Federal Decree-Law No. 13 of 2024 imposes fines up to AED 1 million on pharmacies caught selling unlicensed or counterfeit medicines in the UAE.
The law, published in the Official Gazette in December 2024, replaces decades-old legislation and consolidates pharmaceutical oversight under the Ministry of Health and Prevention (MOHAP). Emirate-level regulators keep their licensing authority: the Dubai Health Authority (DHA) in Dubai and the Department of Health (DOH) in Abu Dhabi. The law takes effect 90 days from publication.
What the law covers
The decree-law sets a single regulatory standard for manufacturing, importing, exporting, storing, distributing, and dispensing pharmaceutical products across all seven emirates. It introduces mandatory electronic tracking of controlled substances, stricter cold-chain documentation requirements, and new rules for online pharmacy operations.

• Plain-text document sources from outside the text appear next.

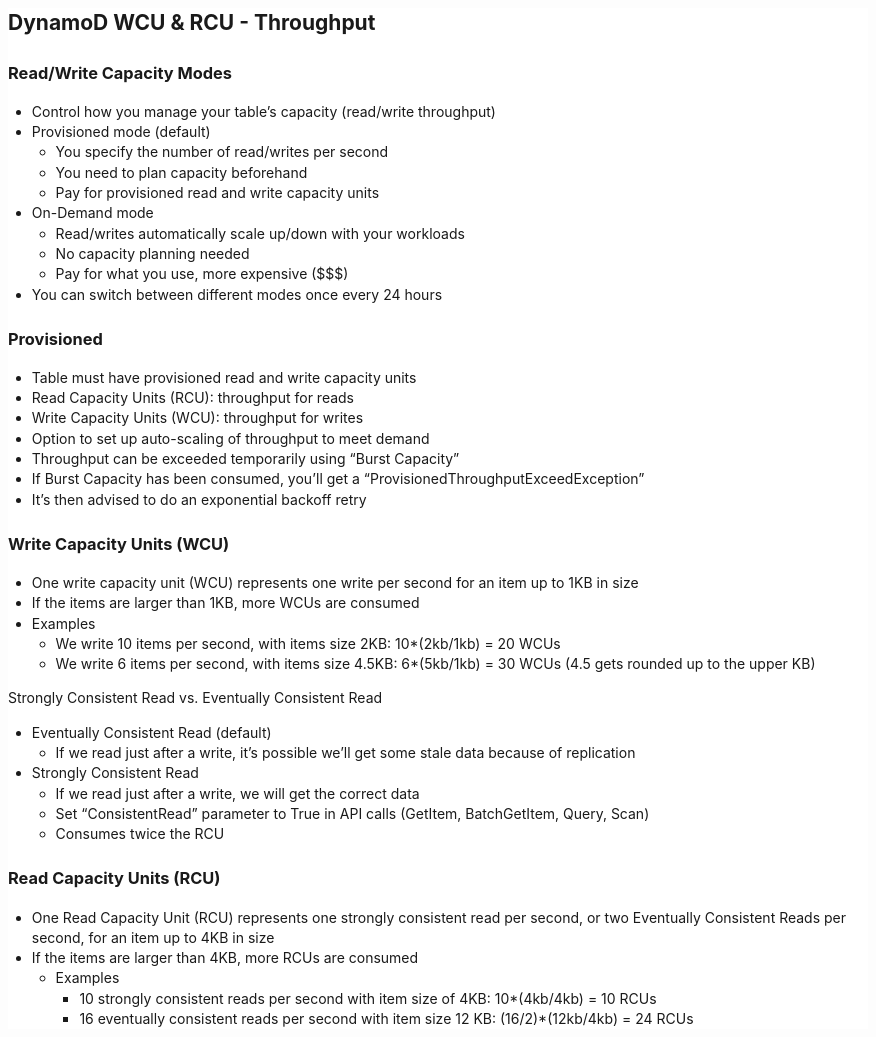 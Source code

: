 ## DynamoD WCU & RCU - Throughput

### Read/Write Capacity Modes

- Control how you manage your table’s capacity (read/write throughput)
- Provisioned mode (default)
  - You specify the number of read/writes per second
  - You need to plan capacity beforehand
  - Pay for provisioned read and write capacity units
- On-Demand mode
  - Read/writes automatically scale up/down with your workloads
  - No capacity planning needed
  - Pay for what you use, more expensive ($$$)
- You can switch between different modes once every 24 hours

### Provisioned

- Table must have provisioned read and write capacity units
- Read Capacity Units (RCU): throughput for reads
- Write Capacity Units (WCU): throughput for writes
- Option to set up auto-scaling of throughput to meet demand
- Throughput can be exceeded temporarily using “Burst Capacity”
- If Burst Capacity has been consumed, you’ll get a “ProvisionedThroughputExceedException”
- It’s then advised to do an exponential backoff retry

### Write Capacity Units (WCU)

- One write capacity unit (WCU) represents one write per second for an item up to 1KB in size
- If the items are larger than 1KB, more WCUs are consumed
- Examples
  - We write 10 items per second, with items size 2KB: 10\*(2kb/1kb) = 20 WCUs
  - We write 6 items per second, with items size 4.5KB: 6\*(5kb/1kb) = 30 WCUs (4.5 gets rounded up to the upper KB)

Strongly Consistent Read vs. Eventually Consistent Read

- Eventually Consistent Read (default)
  - If we read just after a write, it’s possible we’ll get some stale data because of replication
- Strongly Consistent Read
  - If we read just after a write, we will get the correct data
  - Set “ConsistentRead” parameter to True in API calls (GetItem, BatchGetItem, Query, Scan)
  - Consumes twice the RCU

### Read Capacity Units (RCU)

- One Read Capacity Unit (RCU) represents one strongly consistent read per second, or two Eventually Consistent Reads per second, for an item up to 4KB in size
- If the items are larger than 4KB, more RCUs are consumed
  - Examples
    - 10 strongly consistent reads per second with item size of 4KB: 10\*(4kb/4kb) = 10 RCUs
    - 16 eventually consistent reads per second with item size 12 KB: (16/2)\*(12kb/4kb) = 24 RCUs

Penalties are tiered by severity:
- Operating a pharmacy without a valid licence: fines between AED 250,000 and AED 1 million
- Selling unregistered or counterfeit medicines: criminal prosecution plus financial penalties
- Dispensing prescription-only medications without a valid prescription: fines starting at AED 50,000
- Repeat offences: permanent licence revocation
The law also requires all pharmacies to employ at least one licensed pharmacist during operating hours. This targets the practice of pharmacy technicians dispensing medications unsupervised in smaller outlets. MOHAP data from 2023 showed the UAE had approximately 4,800 licensed pharmacies and 12,300 registered pharmacists.

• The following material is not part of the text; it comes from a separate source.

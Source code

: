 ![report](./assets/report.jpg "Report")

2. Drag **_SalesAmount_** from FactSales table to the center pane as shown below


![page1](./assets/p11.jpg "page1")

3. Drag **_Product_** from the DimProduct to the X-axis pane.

Who bears the compliance burden
For hospital and clinic operators, the immediate concern is supply chain documentation. The law mandates end-to-end traceability for all pharmaceutical products from manufacturer to patient. Facilities that source medicines through parallel import channels or unlicensed distributors face the steepest penalties.
Pharmacy chains operating across multiple emirates will need to reconcile their compliance programmes with a single federal standard. Under the prior system, DHA, DOH, and MOHAP each ran separate pharmaceutical inspection regimes with varying enforcement intensity. The UAE pharmacy market was valued at approximately AED 14.2 billion in 2023, according to IQVIA data, with hospital pharmacies accounting for roughly 35% of total dispensing volume.
For health technology companies, the law's provisions on electronic prescriptions and digital pharmacy platforms impose new compliance requirements. Online pharmacy operators must now obtain a specific federal licence category, separate from their general trade licence, and maintain physical premises that meet MOHAP inspection standards. That same licensing structure opens a defined regulatory path for digital pharmacy entrants.
What comes next
MOHAP is expected to issue implementing regulations within six months of the law's effective date. These will cover pharmacy staffing ratios, controlled substance reporting formats, and technical standards for electronic prescription systems. The ministry has indicated it will establish a transitional compliance period, though the duration has not been specified.
Operators should begin auditing their pharmaceutical supply chains, prescription documentation processes, and pharmacist staffing levels now. The law sets a federal compliance baseline comparable to European Medicines Agency frameworks, and it applies to every facility that stores, handles, or dispenses medicines in the UAE.